Each of us is a split-half of an original male, female, or androgynon; and the other-halves we seek in love are determined accordingly.
(The Symposium of Plato 1.8, tr. R.G. Bury 1909. Digital edition: Perseus Digital Library.)
Ignoring the peculiar sexism of Athenian society, I think this ‘androgynon’ can help overcome the problem in the original DHSI logo, by representing the female and male figures together. Thus, I have put the silhouettes of two heads back-to-back, united. This is meant to say that DH should not be male-dominated.
It also says that together we are stronger than we would be apart. So the humans are united, and the “D” and the “H” are joined as well. In my opinion (and speaking generally), digital technology and humanities research both arise from a common human desire to better understand our world and to improve the human condition. Though they may arise from this same goal, in practice they are divided into their separate fields and departments. DH, then, and DHSI, attempts to return these two to their original nature, combined and strong, able to better understand the world and improve its condition.

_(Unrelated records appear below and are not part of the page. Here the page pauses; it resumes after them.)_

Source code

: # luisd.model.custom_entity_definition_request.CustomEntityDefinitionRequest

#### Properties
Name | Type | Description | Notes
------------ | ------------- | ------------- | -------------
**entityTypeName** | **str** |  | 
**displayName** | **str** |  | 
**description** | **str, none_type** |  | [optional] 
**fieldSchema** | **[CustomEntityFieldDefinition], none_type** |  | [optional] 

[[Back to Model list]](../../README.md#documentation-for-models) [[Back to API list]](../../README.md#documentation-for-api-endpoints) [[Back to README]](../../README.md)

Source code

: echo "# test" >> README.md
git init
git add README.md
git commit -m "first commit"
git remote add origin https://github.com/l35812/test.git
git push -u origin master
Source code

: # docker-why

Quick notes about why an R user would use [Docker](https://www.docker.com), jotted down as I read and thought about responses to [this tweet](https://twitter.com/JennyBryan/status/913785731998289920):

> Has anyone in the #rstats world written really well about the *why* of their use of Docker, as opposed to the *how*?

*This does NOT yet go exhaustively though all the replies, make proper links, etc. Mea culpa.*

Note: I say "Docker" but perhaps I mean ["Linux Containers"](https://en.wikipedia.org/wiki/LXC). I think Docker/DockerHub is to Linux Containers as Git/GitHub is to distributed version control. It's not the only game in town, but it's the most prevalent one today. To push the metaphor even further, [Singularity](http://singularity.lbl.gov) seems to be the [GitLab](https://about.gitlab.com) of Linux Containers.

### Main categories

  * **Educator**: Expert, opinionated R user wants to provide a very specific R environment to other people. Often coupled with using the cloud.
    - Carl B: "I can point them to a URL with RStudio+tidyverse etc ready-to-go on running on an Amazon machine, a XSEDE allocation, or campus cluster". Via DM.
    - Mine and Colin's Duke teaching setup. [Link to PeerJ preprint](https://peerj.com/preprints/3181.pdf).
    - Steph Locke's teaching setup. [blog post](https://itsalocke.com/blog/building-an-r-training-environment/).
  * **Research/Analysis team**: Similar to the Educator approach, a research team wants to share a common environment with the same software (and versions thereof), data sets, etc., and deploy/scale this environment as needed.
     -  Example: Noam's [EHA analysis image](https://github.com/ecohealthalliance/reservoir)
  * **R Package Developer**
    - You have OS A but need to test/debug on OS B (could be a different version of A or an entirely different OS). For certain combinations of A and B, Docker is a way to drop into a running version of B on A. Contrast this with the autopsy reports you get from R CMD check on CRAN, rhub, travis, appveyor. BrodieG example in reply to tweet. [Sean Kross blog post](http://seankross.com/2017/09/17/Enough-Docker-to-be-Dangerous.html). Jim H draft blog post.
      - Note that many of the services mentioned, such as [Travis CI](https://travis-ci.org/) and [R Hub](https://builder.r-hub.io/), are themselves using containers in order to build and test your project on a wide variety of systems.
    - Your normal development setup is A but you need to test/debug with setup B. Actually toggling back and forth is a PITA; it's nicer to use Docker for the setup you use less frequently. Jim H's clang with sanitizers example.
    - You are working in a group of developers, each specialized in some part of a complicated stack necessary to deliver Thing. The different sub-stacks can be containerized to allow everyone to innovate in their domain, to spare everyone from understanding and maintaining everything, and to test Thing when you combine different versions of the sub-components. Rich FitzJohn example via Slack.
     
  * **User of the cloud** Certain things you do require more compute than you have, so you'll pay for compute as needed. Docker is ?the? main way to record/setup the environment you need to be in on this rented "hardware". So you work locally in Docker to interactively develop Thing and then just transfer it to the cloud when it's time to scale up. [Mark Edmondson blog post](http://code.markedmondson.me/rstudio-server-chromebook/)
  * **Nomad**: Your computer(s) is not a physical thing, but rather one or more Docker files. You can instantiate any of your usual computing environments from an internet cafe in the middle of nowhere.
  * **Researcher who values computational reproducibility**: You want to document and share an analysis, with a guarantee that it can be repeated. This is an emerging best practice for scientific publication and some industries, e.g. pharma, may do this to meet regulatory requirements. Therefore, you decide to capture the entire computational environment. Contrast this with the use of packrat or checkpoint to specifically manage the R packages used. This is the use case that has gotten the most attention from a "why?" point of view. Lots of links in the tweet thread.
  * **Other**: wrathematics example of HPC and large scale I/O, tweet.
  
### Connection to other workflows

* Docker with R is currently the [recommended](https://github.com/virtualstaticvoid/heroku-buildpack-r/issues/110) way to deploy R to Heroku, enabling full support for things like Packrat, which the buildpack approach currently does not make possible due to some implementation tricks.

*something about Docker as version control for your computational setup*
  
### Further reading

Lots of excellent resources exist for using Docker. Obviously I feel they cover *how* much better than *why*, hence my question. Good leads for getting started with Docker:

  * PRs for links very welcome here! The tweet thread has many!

Secondly, I wanted to preserve elements of the original design. Though the composition has changed, the font remains the same. More importantly, “Aristophanes’ Anrdogynon with Hats’ is also a measuring stick, hence the tick-marks along the left side.
But what’s up with the hats? This is to say that we DHers wear several hats: computer programmer, humanities researcher, designer, teacher, etc. And we are often expected to switch among these roles, to change our hats. (It’s also an inside joke among my DHSI flat-mates.)
Finally, perhaps in a bit of nostalgia for my old rock-and-roll days, I wanted to make a design that would look good on t-shirts, flyers, and coffee mugs, so I kept the colors to a minimum, and contained the design to a simple rectangle.
In short, I wanted to create a DHSI logo that wasn’t gender-biased, but which maintained its connection to the legacy of the original design. There is still the human, there is still the measuring stick, but we’re also now a community, bringing disparate approaches and perspectives together.